▶ _PROBLEM DESCRIPTION_:
Wherever the word "three" occurs in the listing, copy the whole line.

▶ _SUPPLIED DATA_:
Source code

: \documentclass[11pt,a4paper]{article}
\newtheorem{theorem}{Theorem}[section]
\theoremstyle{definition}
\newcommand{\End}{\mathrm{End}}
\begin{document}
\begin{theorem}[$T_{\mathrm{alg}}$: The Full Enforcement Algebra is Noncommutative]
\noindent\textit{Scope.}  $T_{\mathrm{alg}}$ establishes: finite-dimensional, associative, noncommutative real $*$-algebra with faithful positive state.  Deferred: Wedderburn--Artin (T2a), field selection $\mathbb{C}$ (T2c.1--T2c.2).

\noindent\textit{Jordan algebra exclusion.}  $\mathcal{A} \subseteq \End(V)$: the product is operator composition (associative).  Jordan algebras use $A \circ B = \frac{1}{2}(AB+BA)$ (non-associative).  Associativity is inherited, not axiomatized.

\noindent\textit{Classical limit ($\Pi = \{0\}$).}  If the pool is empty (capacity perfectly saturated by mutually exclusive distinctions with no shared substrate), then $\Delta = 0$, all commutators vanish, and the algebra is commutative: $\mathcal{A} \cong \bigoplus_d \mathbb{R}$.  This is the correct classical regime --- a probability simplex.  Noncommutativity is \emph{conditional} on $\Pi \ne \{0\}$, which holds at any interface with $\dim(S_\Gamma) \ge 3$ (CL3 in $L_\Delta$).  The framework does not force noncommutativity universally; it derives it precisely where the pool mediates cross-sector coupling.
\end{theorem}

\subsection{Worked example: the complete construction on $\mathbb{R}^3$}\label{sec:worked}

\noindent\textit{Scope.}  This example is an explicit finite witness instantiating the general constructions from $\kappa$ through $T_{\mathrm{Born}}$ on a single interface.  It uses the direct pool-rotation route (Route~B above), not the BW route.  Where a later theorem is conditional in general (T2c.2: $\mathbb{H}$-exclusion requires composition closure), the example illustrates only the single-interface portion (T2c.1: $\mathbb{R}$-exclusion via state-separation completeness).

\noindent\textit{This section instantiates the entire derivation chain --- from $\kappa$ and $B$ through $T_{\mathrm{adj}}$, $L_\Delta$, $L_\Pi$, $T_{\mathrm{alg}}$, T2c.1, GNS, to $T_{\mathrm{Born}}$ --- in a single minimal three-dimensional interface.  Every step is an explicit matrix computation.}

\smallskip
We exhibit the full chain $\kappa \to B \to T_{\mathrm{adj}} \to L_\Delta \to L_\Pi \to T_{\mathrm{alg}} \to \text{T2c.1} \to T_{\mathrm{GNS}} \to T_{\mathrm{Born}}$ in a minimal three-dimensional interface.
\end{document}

▶ _OUTPUT OF THE EXERCISE_:
\noindent\textit{This section instantiates the entire derivation chain --- from $\kappa$ and $B$ through $T_{\mathrm{adj}}$, $L_\Delta$, $L_\Pi$, $T_{\mathrm{alg}}$, T2c.1, GNS, to $T_{\mathrm{Born}}$ --- in a single minimal three-dimensional interface.  Every step is an explicit matrix computation.}
We exhibit the full chain $\kappa \to B \to T_{\mathrm{adj}} \to L_\Delta \to L_\Pi \to T_{\mathrm{alg}} \to \text{T2c.1} \to T_{\mathrm{GNS}} \to T_{\mathrm{Born}}$ in a minimal three-dimensional interface.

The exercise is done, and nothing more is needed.